É isso mesmo que fará o
conservador Jean-Baptiste Rousseau, numa carta que escreve a 17 de Novembro de
1739 a Louis Racine, filho de Jean Racine, o autor de Phèdre, a obra em verso parcialmente adaptada por Rameau e Pellegrin em 1733.
Nessa composição, redige um verrinoso poema em que ataca Rameau indirectamente:
«Distillateurs d’accords baroques. / Dont tant d’idiots sont férus, / Chez
les Thraces et les Iroques / Portez vos óperas bourrus. / Malgré votre art
étérogène / Lulli de la lyrique scène / Est toujours l’unique soutien. / Fuyes,
laissêz-luis son partage, / Et n’écorchez pas davantage / Les oreiiles des gens
de bien.» [Sublinhado meu.] Este poema também não é uma crítica à ópera Dardanus de Rameau, como alguns autores vêem, porque a carta data de 17 de
Novembro de 1739 e a ópera estreou em Paris dois dias depois, logo Jean-Baptiste
Rousseau não a poderia ter ouvido – é, evidentemente, uma crítica a Hippolyte
et Aricie, já que o destinatário da
missiva é o filho do poeta cuja obra estava agora associada a uma ópera que ambos
consideravam desprezível.
Assim, torna-se mais claro o
caminho que levou a que a palavra barroco fosse mimoseada
em 1740 na terceira edição do Dictionaire de l’Académie françoise com o significado novo de coisa irregular, bizarra, desarmoniosa – em
espírito, em expressão e em figura.
6 - Aqui jaz o deus da harmonia
Outro Rousseau, mas chamado
Jean-Jacques, tão revolucionário quanto o Jean-Baptiste era tradicionalista,
também criou um dicionário – de música – em que não deixou de censurar o estilo
pelo qual era cógnito o compositor de que desgostava: pode ler-se no seu Dictionnaire de
Musique, de 1768, «BAROQUE: Une
Musique Baroque est celle dont l’Harmonie est confuse, chargée de
Modulations & de Dissonnances, le Chant dur & peu naturel, l’Intonation
difficile, & le Mouvement contraint.

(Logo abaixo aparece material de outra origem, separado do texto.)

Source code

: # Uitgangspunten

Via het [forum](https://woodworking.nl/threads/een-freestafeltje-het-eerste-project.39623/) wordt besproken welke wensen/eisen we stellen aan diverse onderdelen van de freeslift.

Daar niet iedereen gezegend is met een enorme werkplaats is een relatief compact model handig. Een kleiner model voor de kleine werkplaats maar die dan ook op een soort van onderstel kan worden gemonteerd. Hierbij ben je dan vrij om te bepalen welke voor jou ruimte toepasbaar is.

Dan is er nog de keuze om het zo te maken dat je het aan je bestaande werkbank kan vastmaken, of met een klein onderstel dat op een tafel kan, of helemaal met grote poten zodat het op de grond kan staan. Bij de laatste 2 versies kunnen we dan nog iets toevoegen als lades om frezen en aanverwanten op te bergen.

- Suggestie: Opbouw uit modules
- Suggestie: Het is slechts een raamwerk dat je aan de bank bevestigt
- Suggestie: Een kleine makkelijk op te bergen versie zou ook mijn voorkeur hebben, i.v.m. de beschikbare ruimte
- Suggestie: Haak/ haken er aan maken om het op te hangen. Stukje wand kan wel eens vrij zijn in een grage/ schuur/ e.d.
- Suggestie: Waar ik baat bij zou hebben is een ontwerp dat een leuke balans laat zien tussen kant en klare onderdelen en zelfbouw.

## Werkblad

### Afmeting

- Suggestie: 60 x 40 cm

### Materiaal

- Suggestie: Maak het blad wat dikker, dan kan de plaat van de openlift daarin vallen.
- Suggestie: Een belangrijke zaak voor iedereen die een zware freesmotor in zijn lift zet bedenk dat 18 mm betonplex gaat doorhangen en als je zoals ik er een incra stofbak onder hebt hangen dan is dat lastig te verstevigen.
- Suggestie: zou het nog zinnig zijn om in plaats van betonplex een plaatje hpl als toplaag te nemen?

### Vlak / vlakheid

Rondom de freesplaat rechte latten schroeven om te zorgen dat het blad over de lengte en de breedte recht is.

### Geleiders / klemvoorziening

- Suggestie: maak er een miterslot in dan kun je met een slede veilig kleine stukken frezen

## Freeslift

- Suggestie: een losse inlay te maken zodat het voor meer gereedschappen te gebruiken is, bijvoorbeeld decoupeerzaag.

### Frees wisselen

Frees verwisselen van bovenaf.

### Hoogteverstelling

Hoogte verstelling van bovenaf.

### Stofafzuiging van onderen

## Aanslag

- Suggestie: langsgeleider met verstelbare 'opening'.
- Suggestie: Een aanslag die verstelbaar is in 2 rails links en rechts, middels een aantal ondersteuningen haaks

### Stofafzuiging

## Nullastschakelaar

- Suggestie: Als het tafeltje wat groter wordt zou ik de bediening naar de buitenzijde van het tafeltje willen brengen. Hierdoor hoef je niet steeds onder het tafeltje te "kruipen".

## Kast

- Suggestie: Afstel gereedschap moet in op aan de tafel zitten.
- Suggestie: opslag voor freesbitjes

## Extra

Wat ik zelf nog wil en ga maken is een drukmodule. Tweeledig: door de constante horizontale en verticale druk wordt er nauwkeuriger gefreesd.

Il y bien de l’apparence que ce
terme vient du Baroco des Logiciens.» [Sublinhados meus.] Afasta-se do âmbito
desta análise discorrer sobre as facções musicais que Rameau e Rousseau
representavam (questão que explodiu na chamada Querelle des bouffons, em meados de Setecentos, com a representação
em Paris no ano de 1752 da opera buffa
de Pergolesi La serva padrona), mas
pode resumir-se deste modo: para Rousseau, a música de Rameau era a música da
desordem, do irracional, da hipérbole, elementos disruptivos que obstaculizavam
a “boa razão”, a ortogonalidade e matematização do tal pensamento das leis
naturais repetíveis e universais, a parcimónia do homem civilizado em contraste
com a conduta desbragada de um bárbaro. Não é diferente da crítica que farão depois
os adversários dos românticos, defensores de valores caros ao classicismo.
No final do século XVIII,
a definição de barroco como antítese do classicismo – na música, nas letras e
em todas as artes – está plenamente estabelecida. No célebre Dizionario delle belle arti del disegno […],
de 1797, publicado pelo historiador de arte italiano Francesco Milizia, campeão
do neo-classicismo e incansável adversário de estilos artísticos considerados “barrocos”,
pode ler-se «BAROCCO è il superlativo del bizzarro, l’ eccesso del
ridicolo . Borromini diede in delirj, ma Guarini , Pozzi , Marchione nella
Sangrestia de S. Pietro ec. in barocco.» [Sublinhados meus.]
É vertiginoso pensar que,
apesar de tudo, Rameau participou do espírito positivista nos seus tratados de
ciência musical – e que o indefectível Mercure
de France, um ano depois da sua morte, o recordava ainda com este epitáfio publicado
no primeiro tomo de Abril de 1765: «Pour l’épitaphe de Rameau / Chacun exerce
son génie : / Un vers suffit : dans ce tombeau / Cy gît le Dieu de l’harmonie.»